[Assigned task] Every line in the data below that holds "felhasználóként" should be found and copied.

[Data section]
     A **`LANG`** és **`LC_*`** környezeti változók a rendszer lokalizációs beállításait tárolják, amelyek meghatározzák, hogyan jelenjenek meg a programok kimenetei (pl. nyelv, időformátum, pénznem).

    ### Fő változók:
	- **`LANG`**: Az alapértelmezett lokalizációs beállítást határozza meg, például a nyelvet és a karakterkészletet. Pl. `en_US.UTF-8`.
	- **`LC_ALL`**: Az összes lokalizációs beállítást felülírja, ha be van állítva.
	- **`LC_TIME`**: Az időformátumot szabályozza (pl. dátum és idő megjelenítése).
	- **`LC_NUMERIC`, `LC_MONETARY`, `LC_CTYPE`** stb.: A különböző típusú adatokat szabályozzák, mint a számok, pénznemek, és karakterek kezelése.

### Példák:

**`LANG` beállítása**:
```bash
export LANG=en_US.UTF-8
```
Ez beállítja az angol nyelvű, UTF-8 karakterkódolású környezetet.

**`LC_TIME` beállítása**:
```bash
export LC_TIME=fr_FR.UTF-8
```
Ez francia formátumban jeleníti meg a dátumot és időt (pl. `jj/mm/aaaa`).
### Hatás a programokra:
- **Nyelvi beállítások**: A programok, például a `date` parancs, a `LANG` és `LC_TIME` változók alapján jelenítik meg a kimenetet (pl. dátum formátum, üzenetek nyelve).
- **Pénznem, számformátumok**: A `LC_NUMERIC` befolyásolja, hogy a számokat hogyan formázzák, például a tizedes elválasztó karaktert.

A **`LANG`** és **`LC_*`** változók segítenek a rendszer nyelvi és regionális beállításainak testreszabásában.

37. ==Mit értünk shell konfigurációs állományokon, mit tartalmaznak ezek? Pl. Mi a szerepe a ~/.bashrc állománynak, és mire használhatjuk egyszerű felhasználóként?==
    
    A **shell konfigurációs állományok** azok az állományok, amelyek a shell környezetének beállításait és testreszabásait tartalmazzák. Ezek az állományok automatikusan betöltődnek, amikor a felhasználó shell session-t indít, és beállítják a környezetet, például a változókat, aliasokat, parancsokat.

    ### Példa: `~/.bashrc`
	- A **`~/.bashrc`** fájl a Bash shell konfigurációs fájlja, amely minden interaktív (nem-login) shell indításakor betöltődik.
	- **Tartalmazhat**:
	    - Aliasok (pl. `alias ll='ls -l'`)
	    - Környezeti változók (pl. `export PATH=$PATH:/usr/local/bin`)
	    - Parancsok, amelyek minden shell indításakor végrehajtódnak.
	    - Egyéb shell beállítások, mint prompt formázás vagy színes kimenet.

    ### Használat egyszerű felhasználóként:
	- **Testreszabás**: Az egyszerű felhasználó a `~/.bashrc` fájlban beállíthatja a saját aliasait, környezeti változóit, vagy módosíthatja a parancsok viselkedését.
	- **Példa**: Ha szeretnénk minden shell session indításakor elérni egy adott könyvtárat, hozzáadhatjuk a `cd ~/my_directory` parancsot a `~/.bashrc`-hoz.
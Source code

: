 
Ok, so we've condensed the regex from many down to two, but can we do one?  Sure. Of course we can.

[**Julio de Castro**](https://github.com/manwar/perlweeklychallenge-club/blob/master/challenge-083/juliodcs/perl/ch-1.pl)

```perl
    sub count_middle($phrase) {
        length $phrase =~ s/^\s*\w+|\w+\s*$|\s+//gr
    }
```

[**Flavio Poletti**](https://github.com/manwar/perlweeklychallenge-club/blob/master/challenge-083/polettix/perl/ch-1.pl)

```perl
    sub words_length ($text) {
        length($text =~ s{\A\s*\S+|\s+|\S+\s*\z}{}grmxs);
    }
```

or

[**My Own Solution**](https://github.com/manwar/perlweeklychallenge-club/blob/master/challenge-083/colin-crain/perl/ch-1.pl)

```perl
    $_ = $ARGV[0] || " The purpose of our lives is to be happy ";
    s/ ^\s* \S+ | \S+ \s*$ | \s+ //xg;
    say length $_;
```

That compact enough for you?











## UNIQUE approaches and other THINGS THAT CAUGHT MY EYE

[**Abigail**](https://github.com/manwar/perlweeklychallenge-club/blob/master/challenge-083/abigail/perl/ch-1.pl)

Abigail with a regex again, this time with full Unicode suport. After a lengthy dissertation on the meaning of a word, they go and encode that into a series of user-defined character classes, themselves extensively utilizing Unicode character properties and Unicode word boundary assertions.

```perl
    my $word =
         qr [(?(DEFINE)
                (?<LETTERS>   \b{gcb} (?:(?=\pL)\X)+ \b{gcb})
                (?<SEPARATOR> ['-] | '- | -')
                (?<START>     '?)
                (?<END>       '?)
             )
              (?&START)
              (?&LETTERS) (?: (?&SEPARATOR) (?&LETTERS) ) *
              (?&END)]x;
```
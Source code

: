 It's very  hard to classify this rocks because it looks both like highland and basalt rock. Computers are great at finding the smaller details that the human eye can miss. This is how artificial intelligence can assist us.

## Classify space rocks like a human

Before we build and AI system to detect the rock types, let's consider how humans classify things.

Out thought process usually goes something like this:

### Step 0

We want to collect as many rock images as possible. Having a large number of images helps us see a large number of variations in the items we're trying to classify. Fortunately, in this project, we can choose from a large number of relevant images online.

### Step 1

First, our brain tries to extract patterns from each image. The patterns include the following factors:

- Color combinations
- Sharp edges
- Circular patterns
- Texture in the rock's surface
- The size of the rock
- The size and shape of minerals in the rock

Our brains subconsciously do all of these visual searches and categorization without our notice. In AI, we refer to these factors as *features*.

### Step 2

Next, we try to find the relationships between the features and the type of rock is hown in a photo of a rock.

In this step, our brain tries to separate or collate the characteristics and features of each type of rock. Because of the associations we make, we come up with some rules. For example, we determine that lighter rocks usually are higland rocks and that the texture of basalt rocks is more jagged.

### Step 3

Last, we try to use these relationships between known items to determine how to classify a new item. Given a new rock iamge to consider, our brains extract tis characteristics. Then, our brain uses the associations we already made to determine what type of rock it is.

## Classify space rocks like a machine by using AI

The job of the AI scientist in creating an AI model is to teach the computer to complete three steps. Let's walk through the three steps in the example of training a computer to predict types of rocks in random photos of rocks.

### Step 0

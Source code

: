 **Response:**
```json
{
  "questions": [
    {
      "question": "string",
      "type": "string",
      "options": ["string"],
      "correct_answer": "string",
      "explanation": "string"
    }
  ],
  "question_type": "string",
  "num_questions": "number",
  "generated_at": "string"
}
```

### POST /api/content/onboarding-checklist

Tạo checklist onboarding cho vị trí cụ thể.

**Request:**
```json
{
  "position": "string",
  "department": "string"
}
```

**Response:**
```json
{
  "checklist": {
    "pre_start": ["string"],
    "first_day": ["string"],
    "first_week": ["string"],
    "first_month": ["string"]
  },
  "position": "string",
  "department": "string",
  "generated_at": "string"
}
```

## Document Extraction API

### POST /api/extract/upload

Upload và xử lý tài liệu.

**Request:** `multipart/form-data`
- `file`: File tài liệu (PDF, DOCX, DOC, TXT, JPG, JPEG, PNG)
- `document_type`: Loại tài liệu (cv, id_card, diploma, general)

[Exercise response]
37. ==Mit értünk shell konfigurációs állományokon, mit tartalmaznak ezek? Pl. Mi a szerepe a ~/.bashrc állománynak, és mire használhatjuk egyszerű felhasználóként?==
    ### Használat egyszerű felhasználóként:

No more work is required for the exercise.